■ Document images with source code ■
......

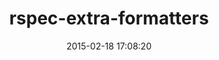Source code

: ---
layout: post
title:  "rspec-extra-formatters"
repo:   "dgvncsz0f/rspec_formatters"
date:   2015-02-18 17:08:20
gemurl: https://github.com/dgvncsz0f/rspec_formatters
---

......

Please retype the data exactly, but do not carry over any picture.

Source code

: ---
layout: post
title:  "rspec-extra-formatters"
repo:   "dgvncsz0f/rspec_formatters"
date:   2015-02-18 17:08:20
gemurl: https://github.com/dgvncsz0f/rspec_formatters
---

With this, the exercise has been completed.